Stored entries

*** Begin section ***

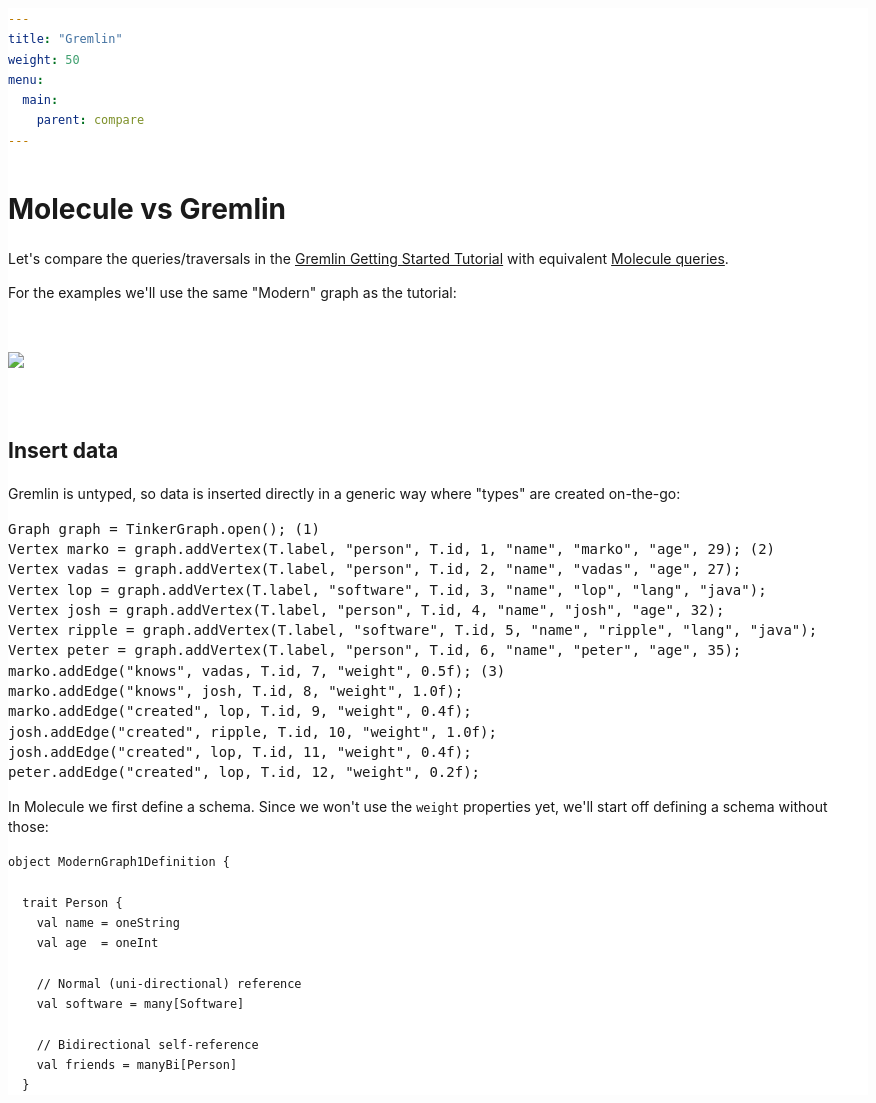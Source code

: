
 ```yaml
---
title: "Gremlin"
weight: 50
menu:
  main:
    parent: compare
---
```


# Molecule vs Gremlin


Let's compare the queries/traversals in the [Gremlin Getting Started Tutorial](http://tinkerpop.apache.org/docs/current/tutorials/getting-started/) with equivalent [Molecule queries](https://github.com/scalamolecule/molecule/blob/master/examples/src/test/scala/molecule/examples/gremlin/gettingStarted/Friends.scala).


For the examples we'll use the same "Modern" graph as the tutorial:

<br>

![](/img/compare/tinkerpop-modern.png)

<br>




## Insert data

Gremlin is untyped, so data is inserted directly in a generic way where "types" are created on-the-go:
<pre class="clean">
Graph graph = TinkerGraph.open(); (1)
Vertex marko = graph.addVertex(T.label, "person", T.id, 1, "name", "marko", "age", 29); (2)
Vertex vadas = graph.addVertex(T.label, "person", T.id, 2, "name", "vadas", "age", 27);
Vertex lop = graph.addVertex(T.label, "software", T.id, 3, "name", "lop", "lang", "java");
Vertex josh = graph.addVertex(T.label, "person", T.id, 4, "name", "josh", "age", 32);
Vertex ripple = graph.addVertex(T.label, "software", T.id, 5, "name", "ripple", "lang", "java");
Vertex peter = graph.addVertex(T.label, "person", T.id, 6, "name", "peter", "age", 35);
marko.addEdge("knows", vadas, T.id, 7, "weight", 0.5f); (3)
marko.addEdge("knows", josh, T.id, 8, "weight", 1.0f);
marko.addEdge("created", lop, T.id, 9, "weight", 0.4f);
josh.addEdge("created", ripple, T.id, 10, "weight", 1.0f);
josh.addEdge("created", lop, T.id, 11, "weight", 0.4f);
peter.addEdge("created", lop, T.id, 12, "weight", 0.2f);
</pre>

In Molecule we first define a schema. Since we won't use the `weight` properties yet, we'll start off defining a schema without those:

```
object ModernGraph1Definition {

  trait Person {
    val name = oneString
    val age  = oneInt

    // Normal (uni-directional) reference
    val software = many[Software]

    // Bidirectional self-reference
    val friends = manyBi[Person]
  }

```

*** End section ***

▸ **Task objective**: Write out the whole of the data exactly; the pictures stay out.

▸ **Exercise answer**:
Source code

:
 ```yaml
---
title: "Gremlin"
weight: 50
menu:
  main:
    parent: compare
---
```


# Molecule vs Gremlin


Let's compare the queries/traversals in the [Gremlin Getting Started Tutorial](http://tinkerpop.apache.org/docs/current/tutorials/getting-started/) with equivalent [Molecule queries](https://github.com/scalamolecule/molecule/blob/master/examples/src/test/scala/molecule/examples/gremlin/gettingStarted/Friends.scala).


For the examples we'll use the same "Modern" graph as the tutorial:

<br>

![](/img/compare/tinkerpop-modern.png)

<br>




## Insert data

Gremlin is untyped, so data is inserted directly in a generic way where "types" are created on-the-go:
<pre class="clean">
Graph graph = TinkerGraph.open(); (1)
Vertex marko = graph.addVertex(T.label, "person", T.id, 1, "name", "marko", "age", 29); (2)
Vertex vadas = graph.addVertex(T.label, "person", T.id, 2, "name", "vadas", "age", 27);
Vertex lop = graph.addVertex(T.label, "software", T.id, 3, "name", "lop", "lang", "java");
Vertex josh = graph.addVertex(T.label, "person", T.id, 4, "name", "josh", "age", 32);
Vertex ripple = graph.addVertex(T.label, "software", T.id, 5, "name", "ripple", "lang", "java");
Vertex peter = graph.addVertex(T.label, "person", T.id, 6, "name", "peter", "age", 35);
marko.addEdge("knows", vadas, T.id, 7, "weight", 0.5f); (3)
marko.addEdge("knows", josh, T.id, 8, "weight", 1.0f);
marko.addEdge("created", lop, T.id, 9, "weight", 0.4f);
josh.addEdge("created", ripple, T.id, 10, "weight", 1.0f);
josh.addEdge("created", lop, T.id, 11, "weight", 0.4f);
peter.addEdge("created", lop, T.id, 12, "weight", 0.2f);
</pre>

In Molecule we first define a schema. Since we won't use the `weight` properties yet, we'll start off defining a schema without those:

```
object ModernGraph1Definition {

  trait Person {
    val name = oneString
    val age  = oneInt

    // Normal (uni-directional) reference
    val software = many[Software]

    // Bidirectional self-reference
    val friends = manyBi[Person]
  }

```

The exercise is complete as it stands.